Thursday, February 23, 2012
I volunteer at the local archives. I've been working on cleaning up and mending some old (as in, 1800-1805) legal case papers. It always surprises me, since at the turn of the Nineteenth Century this area was the Wild West, that the crimes seem to fall into two base categories: selling stuff to the natives and "trespass" (or, as they spelled it, "trespaf", if the f extended below the line) which seemed to cover a whole lot of ground. Bad business dealing was trespass, outright theft was trespass, anything that resulted in my money being in your pockets without proper cause -- and a few other things besides -- was trespass.
Granted, horse thieves and murderers were simply hung (there wasn't a territorial jail until 1804, when they got someone who owed the county money to build it -- in a court case I cleaned two weeks ago), and nobody minded much about crimes against women or mind-altering substances and their control, so there wouldn't be a lot of court paperwork dealing with the sort of things I think when I hear "Sheriff", but I expected a little more excitement. Something a little wilder than "he owes me $400 and hasn't paid."
I digress; the fact that most of the lawsuits seem to have been brought before the court because it was a slow day on the farm and they had nothing else to do to occupy their time has nothing to do with the reason I brought it all up. It's the handwriting.

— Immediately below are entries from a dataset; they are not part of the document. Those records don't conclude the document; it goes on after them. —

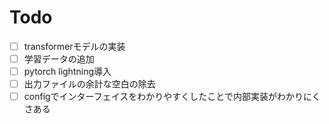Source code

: # Todo

- [ ] transformerモデルの実装
- [ ] 学習データの追加
- [ ] pytorch lightning導入
- [ ] 出力ファイルの余計な空白の除去
- [ ] configでインターフェイスをわかりやすくしたことで内部実装がわかりにくさある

Glory, look at it! The elegant swoops and curves, the flow of the letters...all more interesting due to the fact that -- after careful examination on my part -- I believe these files to be the first drafts and scrap documents. There are few official seals and an awful lot of blanks and cross-outs for them to be the proper versions of the documents.
Also, is it really scary to anyone else that I'm getting to know the court clerks by their writing? That bottom piece there? That was the clerk from Cahokia, out St. Louis way. He had a strangely squat and runic style of writing. It's rather hard for me to read. The fellow back east was more lyrical. Wrote, in modern parlance, like a girl. I don't have any examples of his writing, the other two samples I'm showing are from a law office -- that's the lawyer's clerk. He does the flourishes like damn, though. Very nice.
My point, which I have, admittedly, been hours and hours at getting around to, is that suddenly I'm feeling a bit...inadequate. Handwriting, for me, has always been the slow way to communicate, and my impatience reveals itself by a nearly flat-line that is what passes for cursive writing. I simply have no time to make those bumpy, circular thingies that are actual letters. But the sheer beauty of these documents is making me feel like resurrecting an old skill and making it mine.